What you have to do: Only these lines are needed: the first line of the entries below through the line with "I graduated with", each returned exactly.

Supplied information:
*** Block opens ***

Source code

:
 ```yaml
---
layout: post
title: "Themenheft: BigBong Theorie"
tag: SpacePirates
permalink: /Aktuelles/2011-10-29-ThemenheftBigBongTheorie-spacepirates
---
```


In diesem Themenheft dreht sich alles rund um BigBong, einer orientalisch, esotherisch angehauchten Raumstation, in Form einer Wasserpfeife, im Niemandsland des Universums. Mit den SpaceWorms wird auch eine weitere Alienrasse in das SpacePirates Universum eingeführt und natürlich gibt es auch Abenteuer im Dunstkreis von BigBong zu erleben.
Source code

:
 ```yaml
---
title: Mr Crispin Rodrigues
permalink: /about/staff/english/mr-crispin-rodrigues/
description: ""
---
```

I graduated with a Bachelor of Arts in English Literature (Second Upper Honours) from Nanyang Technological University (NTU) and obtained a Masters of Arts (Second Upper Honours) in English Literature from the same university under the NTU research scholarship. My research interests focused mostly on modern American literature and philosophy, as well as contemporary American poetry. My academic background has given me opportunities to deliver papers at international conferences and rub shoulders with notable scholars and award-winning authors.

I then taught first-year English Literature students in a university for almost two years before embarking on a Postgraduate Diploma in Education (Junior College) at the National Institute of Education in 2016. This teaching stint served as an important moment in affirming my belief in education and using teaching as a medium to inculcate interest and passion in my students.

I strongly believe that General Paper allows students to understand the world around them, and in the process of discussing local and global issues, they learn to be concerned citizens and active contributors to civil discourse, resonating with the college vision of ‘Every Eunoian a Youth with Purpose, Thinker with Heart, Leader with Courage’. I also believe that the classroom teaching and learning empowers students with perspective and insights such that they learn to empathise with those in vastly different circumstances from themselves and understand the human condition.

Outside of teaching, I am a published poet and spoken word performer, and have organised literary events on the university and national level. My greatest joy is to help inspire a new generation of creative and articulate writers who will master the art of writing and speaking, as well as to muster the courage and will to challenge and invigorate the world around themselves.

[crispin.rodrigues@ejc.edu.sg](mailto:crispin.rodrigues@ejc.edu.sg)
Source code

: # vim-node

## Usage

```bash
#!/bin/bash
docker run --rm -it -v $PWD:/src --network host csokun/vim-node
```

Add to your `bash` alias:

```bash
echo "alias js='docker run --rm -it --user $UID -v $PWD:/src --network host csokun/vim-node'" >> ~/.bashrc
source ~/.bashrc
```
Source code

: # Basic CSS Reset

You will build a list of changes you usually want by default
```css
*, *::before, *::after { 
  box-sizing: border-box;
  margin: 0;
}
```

*** Block closes ***

Written answer:
Source code

:
 ```yaml
---
layout: post
title: "Themenheft: BigBong Theorie"
tag: SpacePirates
permalink: /Aktuelles/2011-10-29-ThemenheftBigBongTheorie-spacepirates
---
```


In diesem Themenheft dreht sich alles rund um BigBong, einer orientalisch, esotherisch angehauchten Raumstation, in Form einer Wasserpfeife, im Niemandsland des Universums. Mit den SpaceWorms wird auch eine weitere Alienrasse in das SpacePirates Universum eingeführt und natürlich gibt es auch Abenteuer im Dunstkreis von BigBong zu erleben.
Source code

:
 ```yaml
---
title: Mr Crispin Rodrigues
permalink: /about/staff/english/mr-crispin-rodrigues/
description: ""
---
```

I graduated with a Bachelor of Arts in English Literature (Second Upper Honours) from Nanyang Technological University (NTU) and obtained a Masters of Arts (Second Upper Honours) in English Literature from the same university under the NTU research scholarship. My research interests focused mostly on modern American literature and philosophy, as well as contemporary American poetry. My academic background has given me opportunities to deliver papers at international conferences and rub shoulders with notable scholars and award-winning authors.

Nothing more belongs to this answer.